• **SUPPLIED INFORMATION**:

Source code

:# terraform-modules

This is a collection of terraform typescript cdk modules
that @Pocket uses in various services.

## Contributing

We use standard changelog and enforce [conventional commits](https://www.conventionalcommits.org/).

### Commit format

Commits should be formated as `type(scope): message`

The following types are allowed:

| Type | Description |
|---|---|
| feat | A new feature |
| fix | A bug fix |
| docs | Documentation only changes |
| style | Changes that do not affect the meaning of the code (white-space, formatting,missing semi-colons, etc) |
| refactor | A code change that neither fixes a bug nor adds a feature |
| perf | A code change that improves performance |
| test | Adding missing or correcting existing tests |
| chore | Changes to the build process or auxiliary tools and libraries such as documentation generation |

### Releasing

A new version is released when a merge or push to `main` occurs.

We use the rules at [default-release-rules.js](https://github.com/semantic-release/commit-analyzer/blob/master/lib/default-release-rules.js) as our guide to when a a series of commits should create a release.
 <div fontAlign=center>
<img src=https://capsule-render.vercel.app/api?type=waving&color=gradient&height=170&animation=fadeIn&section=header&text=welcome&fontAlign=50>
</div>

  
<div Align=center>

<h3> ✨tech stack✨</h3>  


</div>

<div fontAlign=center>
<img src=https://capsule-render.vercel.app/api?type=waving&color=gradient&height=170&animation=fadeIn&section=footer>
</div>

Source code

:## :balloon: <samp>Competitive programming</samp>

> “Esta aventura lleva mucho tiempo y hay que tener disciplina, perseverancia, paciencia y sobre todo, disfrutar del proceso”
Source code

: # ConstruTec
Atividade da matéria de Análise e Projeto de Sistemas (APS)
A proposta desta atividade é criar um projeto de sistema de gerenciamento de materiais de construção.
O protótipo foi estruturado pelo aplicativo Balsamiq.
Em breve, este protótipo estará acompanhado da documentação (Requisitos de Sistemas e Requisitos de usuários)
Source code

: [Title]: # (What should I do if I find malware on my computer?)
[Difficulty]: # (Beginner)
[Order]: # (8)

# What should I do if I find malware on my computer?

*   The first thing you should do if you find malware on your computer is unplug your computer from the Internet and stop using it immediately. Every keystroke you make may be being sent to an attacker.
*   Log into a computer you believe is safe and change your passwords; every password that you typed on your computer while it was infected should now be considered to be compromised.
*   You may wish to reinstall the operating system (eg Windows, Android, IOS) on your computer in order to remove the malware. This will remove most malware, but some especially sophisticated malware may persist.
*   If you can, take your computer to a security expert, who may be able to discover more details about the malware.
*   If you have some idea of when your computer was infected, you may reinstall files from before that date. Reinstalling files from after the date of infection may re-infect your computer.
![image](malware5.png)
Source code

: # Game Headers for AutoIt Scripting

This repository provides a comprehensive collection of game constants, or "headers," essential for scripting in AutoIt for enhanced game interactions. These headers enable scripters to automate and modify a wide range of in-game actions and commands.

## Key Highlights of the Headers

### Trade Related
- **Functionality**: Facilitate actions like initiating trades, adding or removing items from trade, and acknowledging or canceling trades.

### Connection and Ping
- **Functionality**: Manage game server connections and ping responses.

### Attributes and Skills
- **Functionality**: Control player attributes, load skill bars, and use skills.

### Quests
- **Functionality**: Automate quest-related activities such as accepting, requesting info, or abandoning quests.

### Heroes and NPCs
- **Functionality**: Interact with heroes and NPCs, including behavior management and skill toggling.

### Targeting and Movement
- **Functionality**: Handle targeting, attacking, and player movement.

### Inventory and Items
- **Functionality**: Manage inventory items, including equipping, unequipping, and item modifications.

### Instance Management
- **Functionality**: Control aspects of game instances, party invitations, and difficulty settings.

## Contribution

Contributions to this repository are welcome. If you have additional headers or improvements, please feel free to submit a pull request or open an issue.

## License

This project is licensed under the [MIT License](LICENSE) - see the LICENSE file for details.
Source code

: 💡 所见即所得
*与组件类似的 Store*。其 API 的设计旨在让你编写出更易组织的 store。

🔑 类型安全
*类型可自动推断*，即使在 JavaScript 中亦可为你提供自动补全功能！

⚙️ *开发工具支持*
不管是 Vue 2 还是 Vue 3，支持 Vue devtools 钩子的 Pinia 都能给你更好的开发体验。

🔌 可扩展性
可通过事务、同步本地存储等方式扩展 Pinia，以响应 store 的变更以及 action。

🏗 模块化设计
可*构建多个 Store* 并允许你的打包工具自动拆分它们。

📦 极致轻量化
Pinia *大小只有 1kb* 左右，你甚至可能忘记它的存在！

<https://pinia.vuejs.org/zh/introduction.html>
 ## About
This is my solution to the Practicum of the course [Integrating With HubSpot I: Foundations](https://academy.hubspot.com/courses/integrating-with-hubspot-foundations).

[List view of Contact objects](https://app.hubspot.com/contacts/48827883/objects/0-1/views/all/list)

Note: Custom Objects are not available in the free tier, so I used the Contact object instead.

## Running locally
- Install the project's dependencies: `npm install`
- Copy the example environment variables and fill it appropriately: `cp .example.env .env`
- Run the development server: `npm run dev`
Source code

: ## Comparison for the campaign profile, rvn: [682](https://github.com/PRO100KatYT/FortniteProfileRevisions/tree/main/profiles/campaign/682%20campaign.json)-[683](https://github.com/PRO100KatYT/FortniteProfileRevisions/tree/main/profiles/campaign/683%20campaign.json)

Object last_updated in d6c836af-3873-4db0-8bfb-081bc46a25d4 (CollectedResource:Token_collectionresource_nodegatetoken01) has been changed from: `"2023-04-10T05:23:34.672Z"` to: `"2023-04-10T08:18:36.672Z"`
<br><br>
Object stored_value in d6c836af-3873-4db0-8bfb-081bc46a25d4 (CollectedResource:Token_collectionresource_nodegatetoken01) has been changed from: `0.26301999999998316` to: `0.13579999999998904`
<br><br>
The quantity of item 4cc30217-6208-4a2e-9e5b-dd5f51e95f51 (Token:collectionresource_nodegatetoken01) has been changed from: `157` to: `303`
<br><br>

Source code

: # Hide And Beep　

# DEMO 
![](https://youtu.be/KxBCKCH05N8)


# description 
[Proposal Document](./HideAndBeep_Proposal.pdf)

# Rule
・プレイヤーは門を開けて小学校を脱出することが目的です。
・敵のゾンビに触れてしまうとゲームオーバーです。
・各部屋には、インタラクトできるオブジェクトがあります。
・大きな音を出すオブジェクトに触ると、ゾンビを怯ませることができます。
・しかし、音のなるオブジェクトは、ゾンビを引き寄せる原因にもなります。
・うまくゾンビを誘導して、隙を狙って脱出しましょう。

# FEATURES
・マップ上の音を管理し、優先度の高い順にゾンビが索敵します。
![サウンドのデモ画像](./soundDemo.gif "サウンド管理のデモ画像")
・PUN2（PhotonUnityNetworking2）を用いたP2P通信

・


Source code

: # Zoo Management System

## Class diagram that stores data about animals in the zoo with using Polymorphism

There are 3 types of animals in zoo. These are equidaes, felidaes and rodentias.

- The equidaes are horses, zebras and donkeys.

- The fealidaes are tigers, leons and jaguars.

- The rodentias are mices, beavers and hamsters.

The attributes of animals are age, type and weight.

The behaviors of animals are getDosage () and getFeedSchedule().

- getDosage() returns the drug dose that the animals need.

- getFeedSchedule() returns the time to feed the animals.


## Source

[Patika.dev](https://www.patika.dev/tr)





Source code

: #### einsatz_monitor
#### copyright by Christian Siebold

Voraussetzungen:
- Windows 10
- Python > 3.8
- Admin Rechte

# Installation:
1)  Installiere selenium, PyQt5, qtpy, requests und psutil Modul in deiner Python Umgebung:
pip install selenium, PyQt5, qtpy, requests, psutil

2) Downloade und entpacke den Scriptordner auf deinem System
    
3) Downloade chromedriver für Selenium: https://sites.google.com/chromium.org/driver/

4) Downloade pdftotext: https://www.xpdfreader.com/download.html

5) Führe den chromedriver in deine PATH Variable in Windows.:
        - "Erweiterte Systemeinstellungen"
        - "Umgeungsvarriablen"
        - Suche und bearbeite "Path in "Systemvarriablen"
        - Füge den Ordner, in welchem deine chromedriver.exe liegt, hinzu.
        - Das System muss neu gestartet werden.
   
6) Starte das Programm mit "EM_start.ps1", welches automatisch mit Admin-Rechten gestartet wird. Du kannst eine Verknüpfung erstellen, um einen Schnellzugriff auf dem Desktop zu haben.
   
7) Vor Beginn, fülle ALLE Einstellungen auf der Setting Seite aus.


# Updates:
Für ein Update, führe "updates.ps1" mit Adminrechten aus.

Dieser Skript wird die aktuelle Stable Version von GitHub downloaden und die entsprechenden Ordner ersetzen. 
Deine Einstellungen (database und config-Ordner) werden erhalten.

• **WHAT NEEDS TO BE DONE**:
Where a line of the listing includes the word "protótipo", it counts; say how many such lines there are and nothing more.

• **WORKED SOLUTION**:
2